If the bill is eventually signed into law, undocumented students will have access to the lower, in-state tuition rates.
The press releases, emails and press conferences came fast and furious throughout the week. Support came from Democrats, religious leaders, academics, minority groups, student groups.
Gov. Chris Christie publically supported the concept a few weeks ago before the election took place. The main issue then became not so much would it pass the Senate on this coming Monday, but what version would be voted on by the time the Assembly takes it up in coming weeks.
The Senate bill has provisions for financial aid, which is not in the Assembly version – not yet. But Speaker-to-be Vincent Prieto and sponsor Assemblyman Gordon Johnson indicated some support for that compromise on Thursday.

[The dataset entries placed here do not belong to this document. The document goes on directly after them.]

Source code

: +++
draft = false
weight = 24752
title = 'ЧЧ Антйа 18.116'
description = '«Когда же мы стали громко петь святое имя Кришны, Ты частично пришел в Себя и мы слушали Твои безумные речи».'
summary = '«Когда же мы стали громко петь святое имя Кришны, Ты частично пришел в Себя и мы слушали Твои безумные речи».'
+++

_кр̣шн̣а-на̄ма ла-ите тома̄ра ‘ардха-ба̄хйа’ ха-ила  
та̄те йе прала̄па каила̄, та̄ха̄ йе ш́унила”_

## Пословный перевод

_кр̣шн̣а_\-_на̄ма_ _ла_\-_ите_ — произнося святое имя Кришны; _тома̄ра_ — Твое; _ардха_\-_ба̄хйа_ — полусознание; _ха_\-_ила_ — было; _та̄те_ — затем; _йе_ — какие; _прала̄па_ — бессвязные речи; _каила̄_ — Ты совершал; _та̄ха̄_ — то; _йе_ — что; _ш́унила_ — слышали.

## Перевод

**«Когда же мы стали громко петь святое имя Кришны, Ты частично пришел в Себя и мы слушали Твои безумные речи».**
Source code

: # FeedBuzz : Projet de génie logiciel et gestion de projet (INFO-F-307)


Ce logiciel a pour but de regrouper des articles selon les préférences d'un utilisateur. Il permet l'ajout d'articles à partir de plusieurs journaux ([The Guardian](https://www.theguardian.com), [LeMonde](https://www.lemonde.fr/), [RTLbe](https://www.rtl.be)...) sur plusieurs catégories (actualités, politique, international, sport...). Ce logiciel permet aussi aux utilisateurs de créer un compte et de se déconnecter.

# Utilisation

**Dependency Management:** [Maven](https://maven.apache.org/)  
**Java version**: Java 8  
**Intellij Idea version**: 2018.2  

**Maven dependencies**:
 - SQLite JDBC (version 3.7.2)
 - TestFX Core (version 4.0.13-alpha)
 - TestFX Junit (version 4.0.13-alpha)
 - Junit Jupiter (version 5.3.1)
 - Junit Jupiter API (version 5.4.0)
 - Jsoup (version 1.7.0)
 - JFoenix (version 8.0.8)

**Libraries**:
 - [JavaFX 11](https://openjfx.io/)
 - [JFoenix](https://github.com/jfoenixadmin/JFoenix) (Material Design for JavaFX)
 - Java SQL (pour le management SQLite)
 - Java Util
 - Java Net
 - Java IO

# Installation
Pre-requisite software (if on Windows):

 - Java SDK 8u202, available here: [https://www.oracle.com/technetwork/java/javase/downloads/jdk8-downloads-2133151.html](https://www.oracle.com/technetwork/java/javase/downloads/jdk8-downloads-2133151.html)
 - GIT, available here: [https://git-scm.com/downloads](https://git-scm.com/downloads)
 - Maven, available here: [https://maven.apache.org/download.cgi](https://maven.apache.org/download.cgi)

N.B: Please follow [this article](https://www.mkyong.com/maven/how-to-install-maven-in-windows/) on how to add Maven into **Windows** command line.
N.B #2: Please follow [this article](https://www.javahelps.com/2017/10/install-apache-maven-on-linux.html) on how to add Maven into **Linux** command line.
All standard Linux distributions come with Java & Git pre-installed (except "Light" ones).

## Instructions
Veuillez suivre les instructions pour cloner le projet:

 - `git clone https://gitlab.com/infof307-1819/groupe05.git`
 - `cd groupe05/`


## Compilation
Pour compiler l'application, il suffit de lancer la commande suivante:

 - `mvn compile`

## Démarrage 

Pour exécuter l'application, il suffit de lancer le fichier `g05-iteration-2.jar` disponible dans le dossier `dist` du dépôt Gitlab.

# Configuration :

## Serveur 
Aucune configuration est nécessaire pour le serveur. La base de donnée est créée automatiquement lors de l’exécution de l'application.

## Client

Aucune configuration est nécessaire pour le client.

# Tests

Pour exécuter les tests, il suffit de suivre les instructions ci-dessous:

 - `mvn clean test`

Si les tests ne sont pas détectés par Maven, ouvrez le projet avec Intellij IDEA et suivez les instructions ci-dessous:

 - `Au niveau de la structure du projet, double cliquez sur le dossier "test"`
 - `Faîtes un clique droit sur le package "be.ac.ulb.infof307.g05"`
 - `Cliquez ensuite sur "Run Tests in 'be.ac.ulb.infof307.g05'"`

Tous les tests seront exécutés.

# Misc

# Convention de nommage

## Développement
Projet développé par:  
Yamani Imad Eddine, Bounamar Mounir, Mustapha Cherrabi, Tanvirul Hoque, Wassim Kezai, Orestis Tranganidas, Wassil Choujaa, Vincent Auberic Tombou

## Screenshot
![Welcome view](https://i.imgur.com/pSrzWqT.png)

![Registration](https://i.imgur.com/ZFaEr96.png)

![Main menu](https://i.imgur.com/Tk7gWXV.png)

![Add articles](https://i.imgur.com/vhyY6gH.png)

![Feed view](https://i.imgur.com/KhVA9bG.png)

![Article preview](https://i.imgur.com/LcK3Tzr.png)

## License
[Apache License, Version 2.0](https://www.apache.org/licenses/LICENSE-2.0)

The Senate version cleared the Budget Committee Thursday along party lines.
The Economic Opportunity Act II began its legislative path by clearing the Senate Economic Growth Committee.
This bill from Sen. Ray Lesniak seeks to enact material left out of the first EOA.
For example, there was support for the film production tax credit, especially from Jersey City, whose Mayor Steve Fulop said his waterfront town across from New York City could benefit greatly if this became law.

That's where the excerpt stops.